48. A Night Without Armor: Poems

A Night Without Armor: Poems - Jewel (Jewel Kilcher)

This is the first book of poetry I have read in a long time. Why choose this one? I think Jewel is an awesome song writer and musician. I think she puts more into the words of her songs than most people these days and like to hear her voice singing them.

This book is her writings that she felt did not belong to music, yet were worth sharing as written word.

The book is like taking a journey through the thoughts and feelings inside Jewel. It is deeply personal. She bares herself in front of the world in many of these poems. She may as well be standing naked on the stage. It was that open. I guess it could be categorized as autobiographical poetry.

There were poems about finding a losing love. Some about life on the road and the loneliness she feels. Some were about her past. Those written about her father and siblings as she was growing up in a post divorce family in Alaska were especially intriguing.

I will give a few examples of the poems I found the most moving for one reason or another.

The first is a poem written while in a hotel room in Tai Pei. It starts with where she is and how it is not her home. At the end there are the following lines:

“I have no Lover
only my pen and an
answering machine
back in the States which
no one calls

I am told
I am adored by millions
But no one calls”

That really made me feel badly for Jewel. As famous as she is and as big a star as people make her, she is still wanting and needing the most basic of human contact. She just wants to be cared about by someone. That made me shed a small tear.

Then there was a very short poem. This was written after a few where she was breaking off a relationship with a man.

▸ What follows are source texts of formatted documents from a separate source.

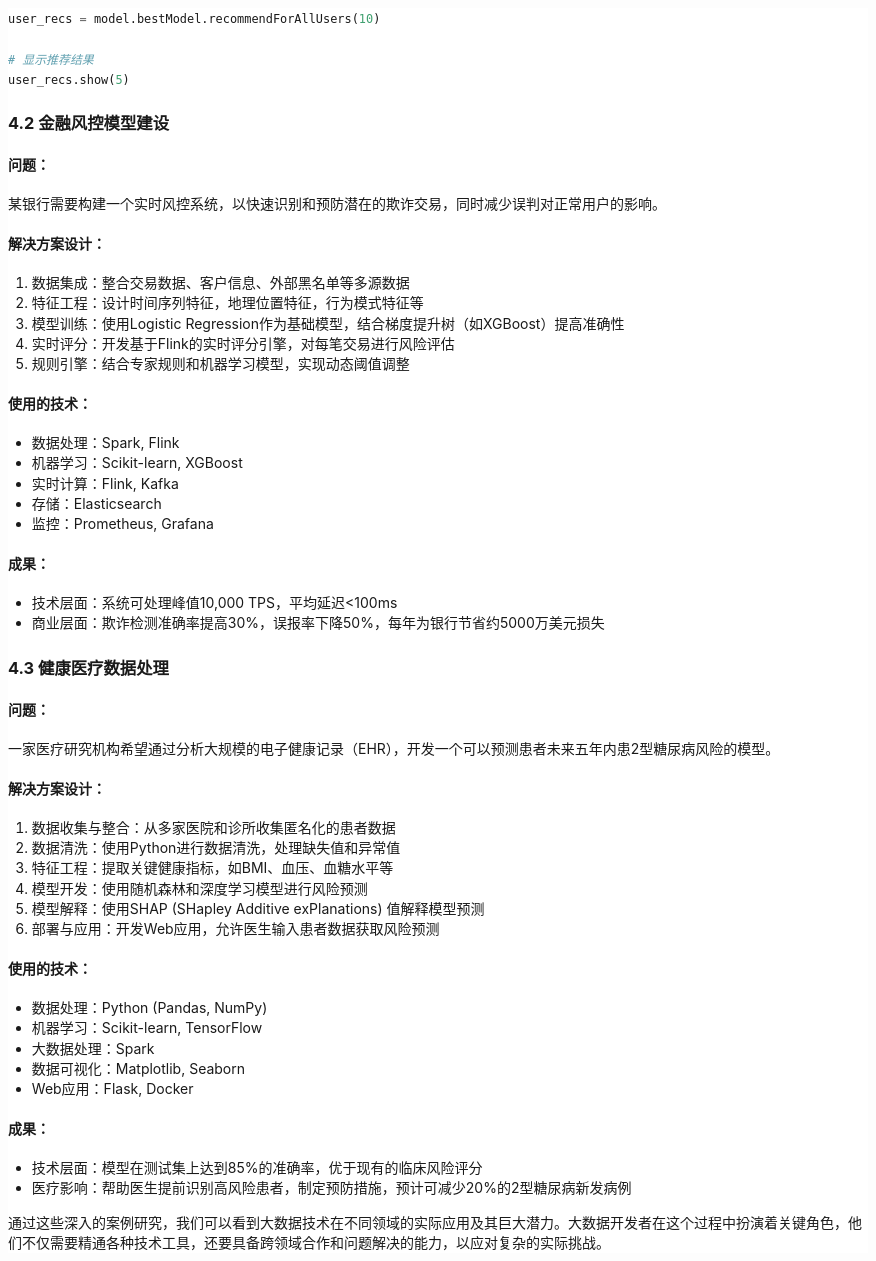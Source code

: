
 ```python
user_recs = model.bestModel.recommendForAllUsers(10)

# 显示推荐结果
user_recs.show(5)
```

### 4.2 金融风控模型建设

#### 问题：
某银行需要构建一个实时风控系统，以快速识别和预防潜在的欺诈交易，同时减少误判对正常用户的影响。

#### 解决方案设计：
1. 数据集成：整合交易数据、客户信息、外部黑名单等多源数据
2. 特征工程：设计时间序列特征，地理位置特征，行为模式特征等
3. 模型训练：使用Logistic Regression作为基础模型，结合梯度提升树（如XGBoost）提高准确性
4. 实时评分：开发基于Flink的实时评分引擎，对每笔交易进行风险评估
5. 规则引擎：结合专家规则和机器学习模型，实现动态阈值调整

#### 使用的技术：
- 数据处理：Spark, Flink
- 机器学习：Scikit-learn, XGBoost
- 实时计算：Flink, Kafka
- 存储：Elasticsearch
- 监控：Prometheus, Grafana

#### 成果：
- 技术层面：系统可处理峰值10,000 TPS，平均延迟<100ms
- 商业层面：欺诈检测准确率提高30%，误报率下降50%，每年为银行节省约5000万美元损失

### 4.3 健康医疗数据处理

#### 问题：
一家医疗研究机构希望通过分析大规模的电子健康记录（EHR），开发一个可以预测患者未来五年内患2型糖尿病风险的模型。

#### 解决方案设计：
1. 数据收集与整合：从多家医院和诊所收集匿名化的患者数据
2. 数据清洗：使用Python进行数据清洗，处理缺失值和异常值
3. 特征工程：提取关键健康指标，如BMI、血压、血糖水平等
4. 模型开发：使用随机森林和深度学习模型进行风险预测
5. 模型解释：使用SHAP (SHapley Additive exPlanations) 值解释模型预测
6. 部署与应用：开发Web应用，允许医生输入患者数据获取风险预测

#### 使用的技术：
- 数据处理：Python (Pandas, NumPy)
- 机器学习：Scikit-learn, TensorFlow
- 大数据处理：Spark
- 数据可视化：Matplotlib, Seaborn
- Web应用：Flask, Docker

#### 成果：
- 技术层面：模型在测试集上达到85%的准确率，优于现有的临床风险评分
- 医疗影响：帮助医生提前识别高风险患者，制定预防措施，预计可减少20%的2型糖尿病新发病例

通过这些深入的案例研究，我们可以看到大数据技术在不同领域的实际应用及其巨大潜力。大数据开发者在这个过程中扮演着关键角色，他们不仅需要精通各种技术工具，还要具备跨领域合作和问题解决的能力，以应对复杂的实际挑战。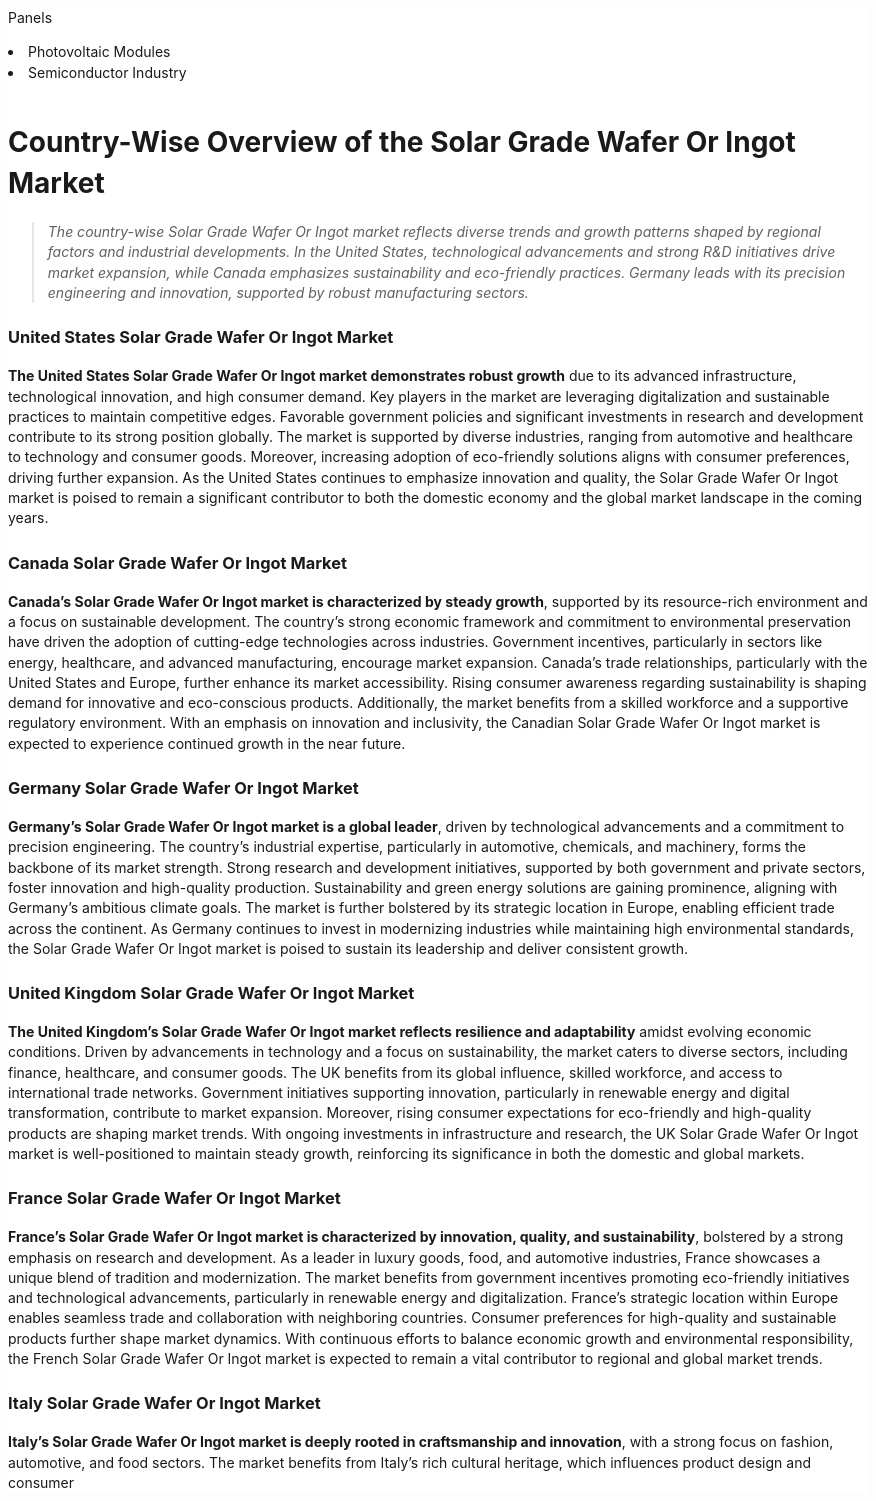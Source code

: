 Panels</li><li>Photovoltaic Modules</li><li>Semiconductor Industry</li></ul><h1><span class="">Country-Wise Overview of the Solar Grade Wafer Or Ingot Market<br /></span></h1><blockquote><p><em><span class="">The country-wise Solar Grade Wafer Or Ingot market reflects diverse trends and growth patterns shaped by regional factors and industrial developments. In the United States, technological advancements and strong R&amp;D initiatives drive market expansion, while Canada emphasizes sustainability and eco-friendly practices. Germany leads with its precision engineering and innovation, supported by robust manufacturing sectors.</span></em></p></blockquote><h3><strong>United States Solar Grade Wafer Or Ingot Market</strong></h3><p><strong>The United States Solar Grade Wafer Or Ingot market demonstrates robust growth</strong> due to its advanced infrastructure, technological innovation, and high consumer demand. Key players in the market are leveraging digitalization and sustainable practices to maintain competitive edges. Favorable government policies and significant investments in research and development contribute to its strong position globally. The market is supported by diverse industries, ranging from automotive and healthcare to technology and consumer goods. Moreover, increasing adoption of eco-friendly solutions aligns with consumer preferences, driving further expansion. As the United States continues to emphasize innovation and quality, the Solar Grade Wafer Or Ingot market is poised to remain a significant contributor to both the domestic economy and the global market landscape in the coming years.</p><h3><strong>Canada Solar Grade Wafer Or Ingot Market</strong></h3><p><strong>Canada&rsquo;s Solar Grade Wafer Or Ingot market is characterized by steady growth</strong>, supported by its resource-rich environment and a focus on sustainable development. The country&rsquo;s strong economic framework and commitment to environmental preservation have driven the adoption of cutting-edge technologies across industries. Government incentives, particularly in sectors like energy, healthcare, and advanced manufacturing, encourage market expansion. Canada&rsquo;s trade relationships, particularly with the United States and Europe, further enhance its market accessibility. Rising consumer awareness regarding sustainability is shaping demand for innovative and eco-conscious products. Additionally, the market benefits from a skilled workforce and a supportive regulatory environment. With an emphasis on innovation and inclusivity, the Canadian Solar Grade Wafer Or Ingot market is expected to experience continued growth in the near future.</p><h3><strong>Germany Solar Grade Wafer Or Ingot Market</strong></h3><p><strong>Germany&rsquo;s Solar Grade Wafer Or Ingot market is a global leader</strong>, driven by technological advancements and a commitment to precision engineering. The country&rsquo;s industrial expertise, particularly in automotive, chemicals, and machinery, forms the backbone of its market strength. Strong research and development initiatives, supported by both government and private sectors, foster innovation and high-quality production. Sustainability and green energy solutions are gaining prominence, aligning with Germany&rsquo;s ambitious climate goals. The market is further bolstered by its strategic location in Europe, enabling efficient trade across the continent. As Germany continues to invest in modernizing industries while maintaining high environmental standards, the Solar Grade Wafer Or Ingot market is poised to sustain its leadership and deliver consistent growth.</p><h3><strong>United Kingdom Solar Grade Wafer Or Ingot Market</strong></h3><p><strong>The United Kingdom&rsquo;s Solar Grade Wafer Or Ingot market reflects resilience and adaptability</strong> amidst evolving economic conditions. Driven by advancements in technology and a focus on sustainability, the market caters to diverse sectors, including finance, healthcare, and consumer goods. The UK benefits from its global influence, skilled workforce, and access to international trade networks. Government initiatives supporting innovation, particularly in renewable energy and digital transformation, contribute to market expansion. Moreover, rising consumer expectations for eco-friendly and high-quality products are shaping market trends. With ongoing investments in infrastructure and research, the UK Solar Grade Wafer Or Ingot market is well-positioned to maintain steady growth, reinforcing its significance in both the domestic and global markets.</p><h3><strong>France Solar Grade Wafer Or Ingot Market</strong></h3><p><strong>France&rsquo;s Solar Grade Wafer Or Ingot market is characterized by innovation, quality, and sustainability</strong>, bolstered by a strong emphasis on research and development. As a leader in luxury goods, food, and automotive industries, France showcases a unique blend of tradition and modernization. The market benefits from government incentives promoting eco-friendly initiatives and technological advancements, particularly in renewable energy and digitalization. France&rsquo;s strategic location within Europe enables seamless trade and collaboration with neighboring countries. Consumer preferences for high-quality and sustainable products further shape market dynamics. With continuous efforts to balance economic growth and environmental responsibility, the French Solar Grade Wafer Or Ingot market is expected to remain a vital contributor to regional and global market trends.</p><h3><strong>Italy Solar Grade Wafer Or Ingot Market</strong></h3><p><strong>Italy&rsquo;s Solar Grade Wafer Or Ingot market is deeply rooted in craftsmanship and innovation</strong>, with a strong focus on fashion, automotive, and food sectors. The market benefits from Italy&rsquo;s rich cultural heritage, which influences product design and consumer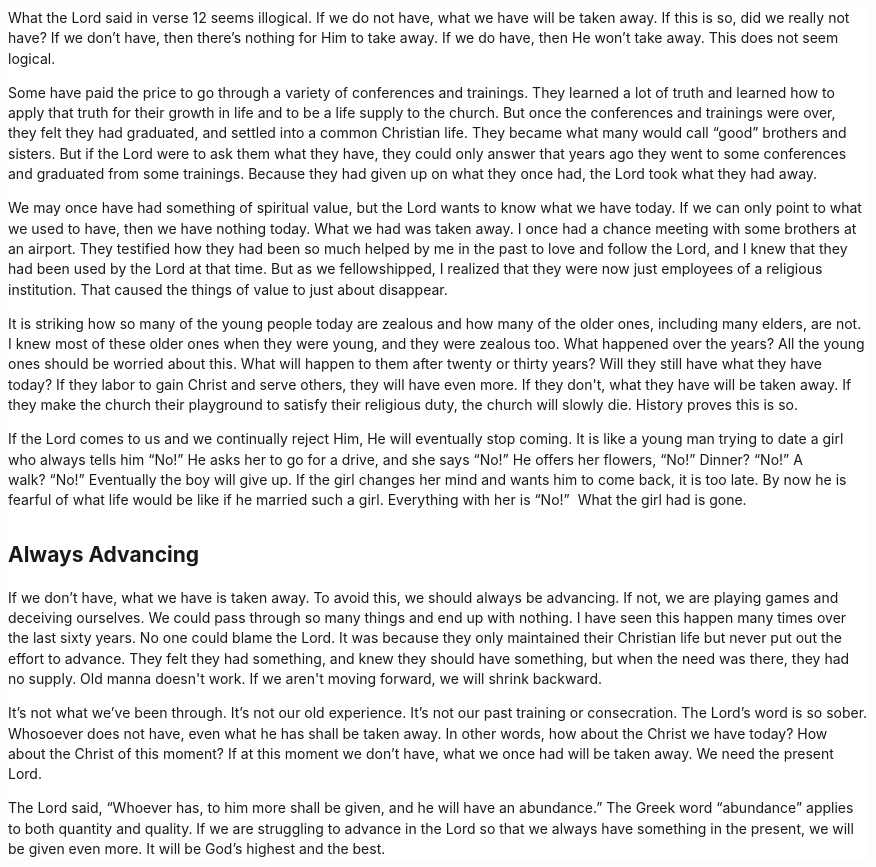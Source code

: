 What the Lord said in verse 12 seems illogical. If we do not have, what we have will be taken away. If this is so, did we really not have? If we don’t have, then there’s nothing for Him to take away. If we do have, then He won’t take away. This does not seem logical.

Some have paid the price to go through a variety of conferences and trainings. They learned a lot of truth and learned how to apply that truth for their growth in life and to be a life supply to the church. But once the conferences and trainings were over, they felt they had graduated, and settled into a common Christian life. They became what many would call “good” brothers and sisters. But if the Lord were to ask them what they have, they could only answer that years ago they went to some conferences and graduated from some trainings. Because they had given up on what they once had, the Lord took what they had away.

We may once have had something of spiritual value, but the Lord wants to know what we have today. If we can only point to what we used to have, then we have nothing today. What we had was taken away. I once had a chance meeting with some brothers at an airport. They testified how they had been so much helped by me in the past to love and follow the Lord, and I knew that they had been used by the Lord at that time. But as we fellowshipped, I realized that they were now just employees of a religious institution. That caused the things of value to just about disappear.

It is striking how so many of the young people today are zealous and how many of the older ones, including many elders, are not. I knew most of these older ones when they were young, and they were zealous too. What happened over the years? All the young ones should be worried about this. What will happen to them after twenty or thirty years? Will they still have what they have today? If they labor to gain Christ and serve others, they will have even more. If they don't, what they have will be taken away. If they make the church their playground to satisfy their religious duty, the church will slowly die. History proves this is so.

If the Lord comes to us and we continually reject Him, He will eventually stop coming. It is like a young man trying to date a girl who always tells him “No!” He asks her to go for a drive, and she says “No!” He offers her flowers, “No!” Dinner? “No!” A walk? “No!” Eventually the boy will give up. If the girl changes her mind and wants him to come back, it is too late. By now he is fearful of what life would be like if he married such a girl. Everything with her is “No!”  What the girl had is gone.

 

## **Always Advancing** 

If we don’t have, what we have is taken away. To avoid this, we should always be advancing. If not, we are playing games and deceiving ourselves. We could pass through so many things and end up with nothing. I have seen this happen many times over the last sixty years. No one could blame the Lord. It was because they only maintained their Christian life but never put out the effort to advance. They felt they had something, and knew they should have something, but when the need was there, they had no supply. Old manna doesn't work. If we aren't moving forward, we will shrink backward.

It’s not what we’ve been through. It’s not our old experience. It’s not our past training or consecration. The Lord’s word is so sober. Whosoever does not have, even what he has shall be taken away. In other words, how about the Christ we have today? How about the Christ of this moment? If at this moment we don’t have, what we once had will be taken away. We need the present Lord.

The Lord said, “Whoever has, to him more shall be given, and he will have an abundance.” The Greek word “abundance” applies to both quantity and quality. If we are struggling to advance in the Lord so that we always have something in the present, we will be given even more. It will be God’s highest and the best.
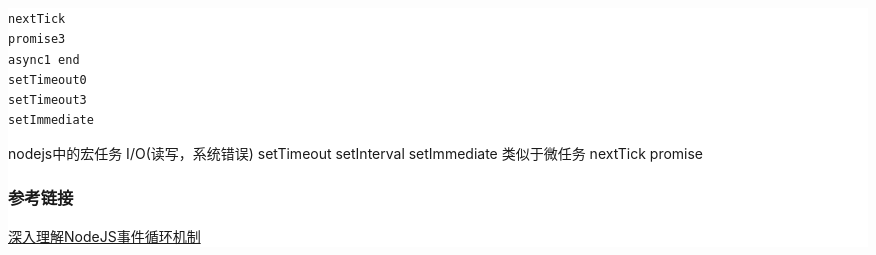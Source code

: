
 ```
nextTick
promise3
async1 end
setTimeout0
setTimeout3
setImmediate
```
nodejs中的宏任务 I/O(读写，系统错误) setTimeout setInterval setImmediate   类似于微任务 nextTick promise


### 参考链接
[深入理解NodeJS事件循环机制](https://juejin.cn/post/6844903999506923528)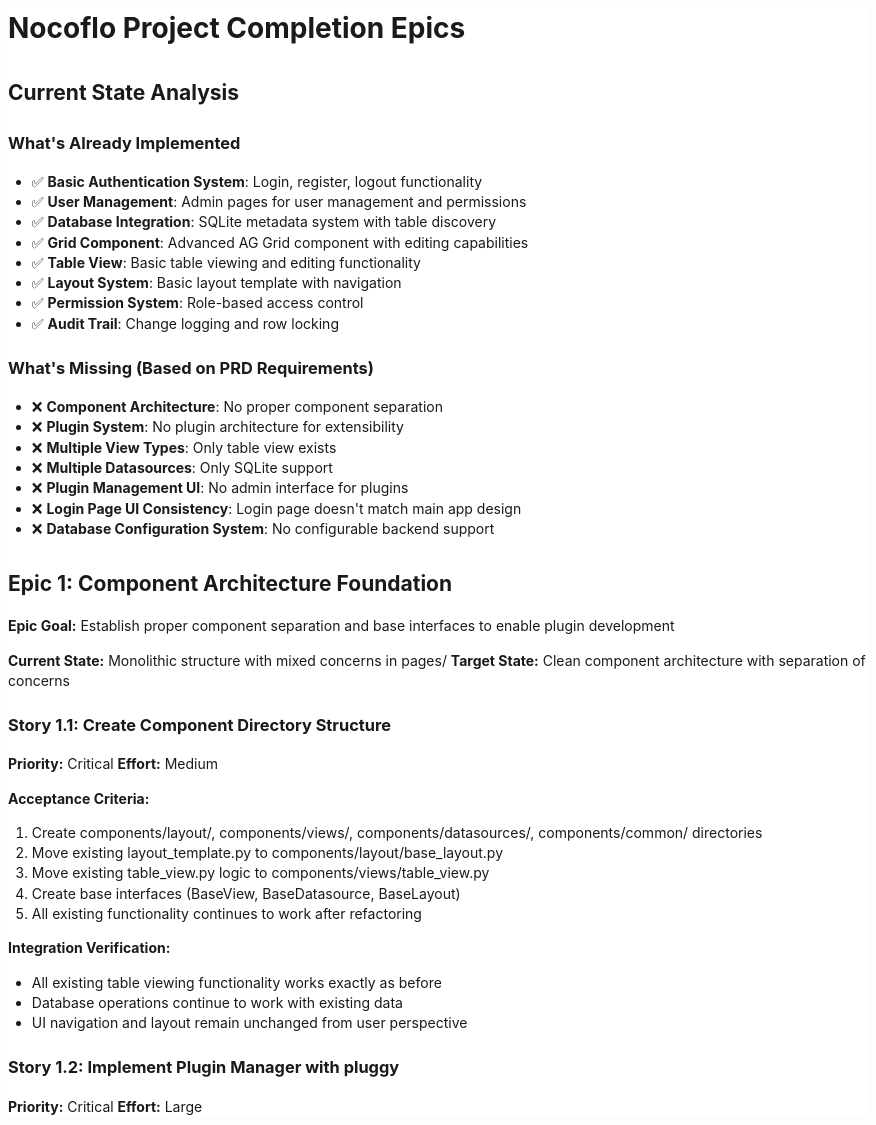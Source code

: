 # Nocoflo Project Completion Epics

## Current State Analysis

### What's Already Implemented
- ✅ **Basic Authentication System**: Login, register, logout functionality
- ✅ **User Management**: Admin pages for user management and permissions
- ✅ **Database Integration**: SQLite metadata system with table discovery
- ✅ **Grid Component**: Advanced AG Grid component with editing capabilities
- ✅ **Table View**: Basic table viewing and editing functionality
- ✅ **Layout System**: Basic layout template with navigation
- ✅ **Permission System**: Role-based access control
- ✅ **Audit Trail**: Change logging and row locking

### What's Missing (Based on PRD Requirements)
- ❌ **Component Architecture**: No proper component separation
- ❌ **Plugin System**: No plugin architecture for extensibility
- ❌ **Multiple View Types**: Only table view exists
- ❌ **Multiple Datasources**: Only SQLite support
- ❌ **Plugin Management UI**: No admin interface for plugins
- ❌ **Login Page UI Consistency**: Login page doesn't match main app design
- ❌ **Database Configuration System**: No configurable backend support

## Epic 1: Component Architecture Foundation

**Epic Goal:** Establish proper component separation and base interfaces to enable plugin development

**Current State:** Monolithic structure with mixed concerns in pages/
**Target State:** Clean component architecture with separation of concerns

### Story 1.1: Create Component Directory Structure
**Priority:** Critical
**Effort:** Medium

**Acceptance Criteria:**
1. Create components/layout/, components/views/, components/datasources/, components/common/ directories
2. Move existing layout_template.py to components/layout/base_layout.py
3. Move existing table_view.py logic to components/views/table_view.py
4. Create base interfaces (BaseView, BaseDatasource, BaseLayout)
5. All existing functionality continues to work after refactoring

**Integration Verification:**
- All existing table viewing functionality works exactly as before
- Database operations continue to work with existing data
- UI navigation and layout remain unchanged from user perspective

### Story 1.2: Implement Plugin Manager with pluggy
**Priority:** Critical
**Effort:** Large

She wrote:

“I wrote you those nice
poems only because
the honest ones
would frighten you”

In the context of the book, that poem was very meaningful.

Near the beginning of the book was a poem about what Jewel sees and recalls about herself regarding the way young women look. The last line is awesome.

“I look at young girls now
in their tight crushed velour
skin tight sky blue
hip huggers with the baby doll
tank tops
and I think
I’ve been there.
God, have I been there.

Sixteen years old and
wrestling with an overwhelming
newfound sexuality.
Parading it in all its
raw and awkward charm.

I had a pair of vintage
burgundy velvet short-
shorts that laced up
the sides
from the 1920s
and I wore them
with a tight leotard
and a plastic faux pearl

showing off all my lanky
leggy blossoming
youth on the verge
of womanhood for all the
free world to see
with no idea how to keep
a secret, especially my own.”

When I read that I felt a bit of frustration as Jewel sees these girls and her own past as some futile way to get along in the world. There was and is so much more to these people than their bodies and sexuality. I guess it is a case of “if I only knew then what I know now”.

I loved reading these poems. I even put a pretty cool book to the side to finish these poems.